Lowen looking forward to some R&R

8:47 pm CST, Feb 19, 2012 | By Trey Reid

Bill Lowen said conditions made for a physically brutal practice period.

 

Bill Lowen is glad the Bassmaster Classic’s first practice period has concluded. Although anglers will return to the Red River on Wednesday for one more practice day, he’s looking forward to two days rest until then.

 

“I’m tired,” he said. “I’m sunburned, wind-burned, rain-burned, you name it. It’s been a rough three days. I’m going to sit around with my feet propped up and try not to over-analyze it.”

 

While conditions were tough during practice, Lowen said he had a good practice period.

 

“It’s been good, not great, but I’m happy with it for the conditions,” he said. “I wish it would stay cold. I wish it wasn’t going to warm up and warm up the water temperature.”

 

Water temperatures have been in the low 50s during practice, but weather forecasters predict a general warming trend leading up to Friday’s first competition day.

 

“I got bit in these tough conditions,” Lowen said. “Basically, I’m in areas that I know have fish in them, so it should get better.

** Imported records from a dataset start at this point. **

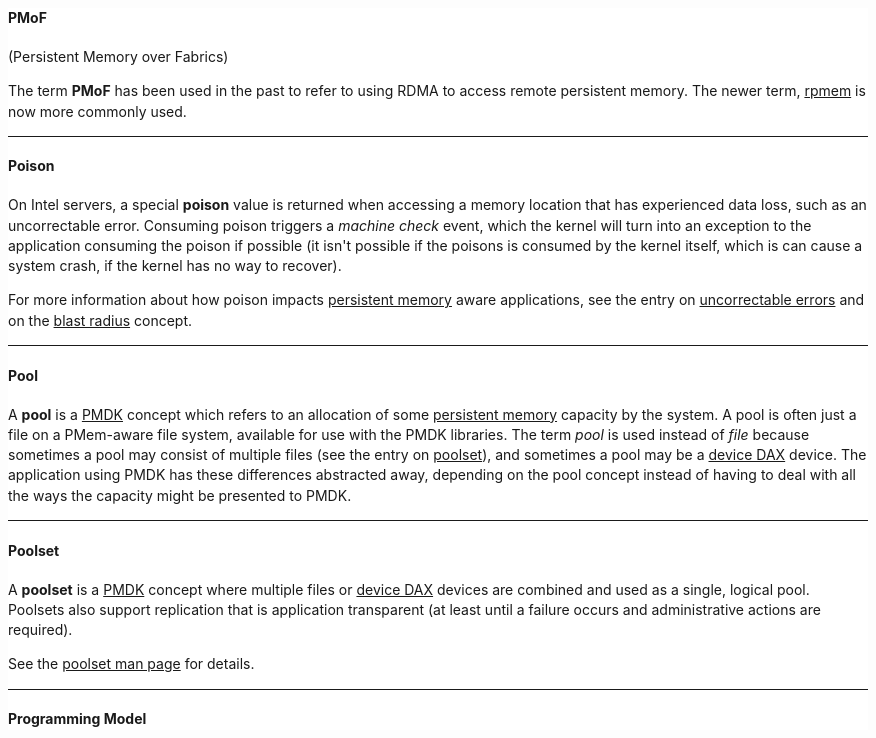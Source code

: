 
#### PMoF

(Persistent Memory over Fabrics)

The term **PMoF** has been used in the past to refer to using RDMA to
access remote persistent memory. The newer term, [rpmem](#rpmem) is
now more commonly used.

---

#### Poison

On Intel servers, a special **poison** value is returned when accessing
a memory location that has experienced data loss, such as an uncorrectable
error. Consuming poison triggers a _machine check_ event, which the kernel
will turn into an exception to the application consuming the poison if
possible (it isn't possible if the poisons is consumed by the kernel itself,
which is can cause a system crash, if the kernel has no way to recover).

For more information about how poison impacts
[persistent memory](#persistent-memory) aware applications,
see the entry on [uncorrectable errors](#uncorrectable-error)
and on the [blast radius](#blast-radius) concept.

---

#### Pool

A **pool** is a [PMDK](#pmdk) concept which refers to an allocation of
some [persistent memory](#persistent-memory) capacity by the system. A pool
is often just a file on a PMem-aware file system, available for use
with the PMDK libraries. The term _pool_ is used instead of _file_ because
sometimes a pool may consist of multiple files (see the entry on
[poolset](#poolset)), and sometimes a pool may be a [device DAX](#device-dax)
device. The application using PMDK has these differences abstracted away,
depending on the pool concept instead of having to deal with all the ways
the capacity might be presented to PMDK.

---

#### Poolset

A **poolset** is a [PMDK](#pmdk) concept where multiple files or
[device DAX](#device-dax) devices are combined and used as a single,
logical pool. Poolsets also support replication that is application
transparent (at least until a failure occurs and administrative
actions are required).

See the
[poolset man page](https://pmem.io/pmdk/manpages/linux/v1.4/poolset/poolset.5)
for details.

---

#### Programming Model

I know the water’s going to warm up, so it should make the fish get a lot more active. Right now, you’ve really got to work to get a bite. But I don’t think it’ll be that hard to get a bite when the Classic starts.”

 

A bigger problem, Lowen said, is the concentration of anglers in the few spots with somewhat cleaner water. The Red River has been a muddy mess during practice, and Lowen said anglers will be bunched up for the Classic.

 

“That’s the big problem,” he said. “There’s so much of the river that’s muddy, everybody’s in the same places. It’s like a merry-go-round. It’s like an Ohio River derby where everybody gets in line on one bank.”

 

Lowen, who hails from North Bend, Ohio, has spent considerable time honing his river-fishing skills on the Ohio. And while he said he definitely plans to put some of that knowledge to use on the Red River this week, he’s not tipping his hand in the least.

 

“Yeah, it’s going to help,” Lowen said of his Ohio River experience. “But I can’t really tell you much about exactly how it’s going to help.”

 

For now, Lowen is content to kick back and enjoy some rest and relaxation. His family will arrive Monday night, including his two-week-old son, William Fisher Lowen, who was born just in time for this year’s Classic.